● **EXERCISE DESCRIPTION**
Tally the lines in the material below that hold the string "represented" and report the tally alone.

+ + + + + + +

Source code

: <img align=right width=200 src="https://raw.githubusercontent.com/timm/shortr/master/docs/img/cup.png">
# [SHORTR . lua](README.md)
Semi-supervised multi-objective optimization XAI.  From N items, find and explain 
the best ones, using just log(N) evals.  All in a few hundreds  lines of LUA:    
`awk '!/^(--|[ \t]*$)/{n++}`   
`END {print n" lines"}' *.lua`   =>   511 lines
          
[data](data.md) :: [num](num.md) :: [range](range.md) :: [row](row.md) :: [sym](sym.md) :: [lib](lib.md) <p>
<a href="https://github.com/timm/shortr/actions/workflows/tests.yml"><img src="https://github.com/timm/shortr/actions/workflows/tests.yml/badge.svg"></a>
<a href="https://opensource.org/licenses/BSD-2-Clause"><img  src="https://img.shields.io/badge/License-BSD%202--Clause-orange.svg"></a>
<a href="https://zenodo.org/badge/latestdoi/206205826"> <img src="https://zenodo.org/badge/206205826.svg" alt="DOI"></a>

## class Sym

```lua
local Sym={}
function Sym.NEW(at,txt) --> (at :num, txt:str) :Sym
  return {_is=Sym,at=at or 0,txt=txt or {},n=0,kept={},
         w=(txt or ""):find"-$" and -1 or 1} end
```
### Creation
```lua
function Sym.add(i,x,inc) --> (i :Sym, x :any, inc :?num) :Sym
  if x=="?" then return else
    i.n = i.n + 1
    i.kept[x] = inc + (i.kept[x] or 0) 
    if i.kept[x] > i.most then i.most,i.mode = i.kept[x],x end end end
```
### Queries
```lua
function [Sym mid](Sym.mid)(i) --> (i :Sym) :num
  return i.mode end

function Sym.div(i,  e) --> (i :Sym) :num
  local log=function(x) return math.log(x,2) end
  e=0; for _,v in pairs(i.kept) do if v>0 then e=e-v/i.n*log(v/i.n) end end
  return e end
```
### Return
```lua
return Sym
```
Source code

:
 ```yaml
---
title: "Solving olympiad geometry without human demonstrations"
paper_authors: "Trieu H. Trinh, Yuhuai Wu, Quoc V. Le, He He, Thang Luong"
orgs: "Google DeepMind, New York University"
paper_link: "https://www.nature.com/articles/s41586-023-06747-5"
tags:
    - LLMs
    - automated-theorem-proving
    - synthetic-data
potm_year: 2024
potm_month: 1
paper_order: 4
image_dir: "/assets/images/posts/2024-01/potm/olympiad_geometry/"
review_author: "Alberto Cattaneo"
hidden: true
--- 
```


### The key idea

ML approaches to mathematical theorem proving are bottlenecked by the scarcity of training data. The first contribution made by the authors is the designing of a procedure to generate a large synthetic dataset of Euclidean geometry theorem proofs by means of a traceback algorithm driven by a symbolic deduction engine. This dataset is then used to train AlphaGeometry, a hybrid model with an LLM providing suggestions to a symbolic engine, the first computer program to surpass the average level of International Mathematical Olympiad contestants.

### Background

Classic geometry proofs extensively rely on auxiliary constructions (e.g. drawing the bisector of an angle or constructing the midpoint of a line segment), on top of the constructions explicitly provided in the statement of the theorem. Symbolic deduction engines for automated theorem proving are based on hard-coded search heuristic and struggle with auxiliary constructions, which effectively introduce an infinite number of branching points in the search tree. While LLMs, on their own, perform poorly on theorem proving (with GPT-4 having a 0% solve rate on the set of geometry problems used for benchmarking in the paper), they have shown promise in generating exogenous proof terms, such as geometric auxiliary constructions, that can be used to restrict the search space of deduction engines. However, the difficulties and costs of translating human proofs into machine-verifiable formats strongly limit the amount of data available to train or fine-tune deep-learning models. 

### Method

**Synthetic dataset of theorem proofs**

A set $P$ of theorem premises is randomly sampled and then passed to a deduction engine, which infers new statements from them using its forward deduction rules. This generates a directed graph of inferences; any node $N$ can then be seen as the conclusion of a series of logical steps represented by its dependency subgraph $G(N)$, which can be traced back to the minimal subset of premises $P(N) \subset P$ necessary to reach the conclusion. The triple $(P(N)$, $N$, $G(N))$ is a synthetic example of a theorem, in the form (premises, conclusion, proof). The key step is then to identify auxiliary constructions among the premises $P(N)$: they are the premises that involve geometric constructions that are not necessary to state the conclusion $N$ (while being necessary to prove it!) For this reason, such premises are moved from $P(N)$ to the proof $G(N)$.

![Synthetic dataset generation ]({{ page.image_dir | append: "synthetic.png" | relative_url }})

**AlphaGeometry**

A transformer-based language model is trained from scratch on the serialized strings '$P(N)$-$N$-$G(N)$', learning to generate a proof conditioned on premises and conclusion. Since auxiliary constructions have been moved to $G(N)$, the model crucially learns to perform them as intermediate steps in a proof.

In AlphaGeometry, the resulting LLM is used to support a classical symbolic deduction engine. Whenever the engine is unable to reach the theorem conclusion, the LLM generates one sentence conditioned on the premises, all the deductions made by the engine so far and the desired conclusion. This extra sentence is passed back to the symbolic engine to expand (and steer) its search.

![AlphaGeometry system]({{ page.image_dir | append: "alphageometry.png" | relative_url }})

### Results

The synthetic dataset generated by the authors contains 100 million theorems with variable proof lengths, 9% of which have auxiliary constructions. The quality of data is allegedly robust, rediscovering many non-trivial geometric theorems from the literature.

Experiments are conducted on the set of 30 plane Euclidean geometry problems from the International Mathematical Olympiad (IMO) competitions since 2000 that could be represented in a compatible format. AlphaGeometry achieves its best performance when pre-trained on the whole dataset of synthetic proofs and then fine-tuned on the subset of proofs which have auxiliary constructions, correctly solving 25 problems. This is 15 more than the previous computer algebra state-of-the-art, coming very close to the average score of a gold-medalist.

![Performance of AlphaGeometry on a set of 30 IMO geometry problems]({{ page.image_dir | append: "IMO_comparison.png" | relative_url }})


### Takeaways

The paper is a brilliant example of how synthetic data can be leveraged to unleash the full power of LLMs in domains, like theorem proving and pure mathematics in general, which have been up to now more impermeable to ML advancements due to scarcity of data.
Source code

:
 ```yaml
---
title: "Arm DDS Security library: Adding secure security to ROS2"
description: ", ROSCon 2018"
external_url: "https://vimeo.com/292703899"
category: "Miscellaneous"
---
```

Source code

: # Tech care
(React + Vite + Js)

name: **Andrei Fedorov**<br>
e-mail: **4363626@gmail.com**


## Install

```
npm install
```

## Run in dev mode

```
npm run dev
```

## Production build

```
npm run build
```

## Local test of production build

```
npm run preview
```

+ + + + + + +

● **WRITTEN SOLUTION**
2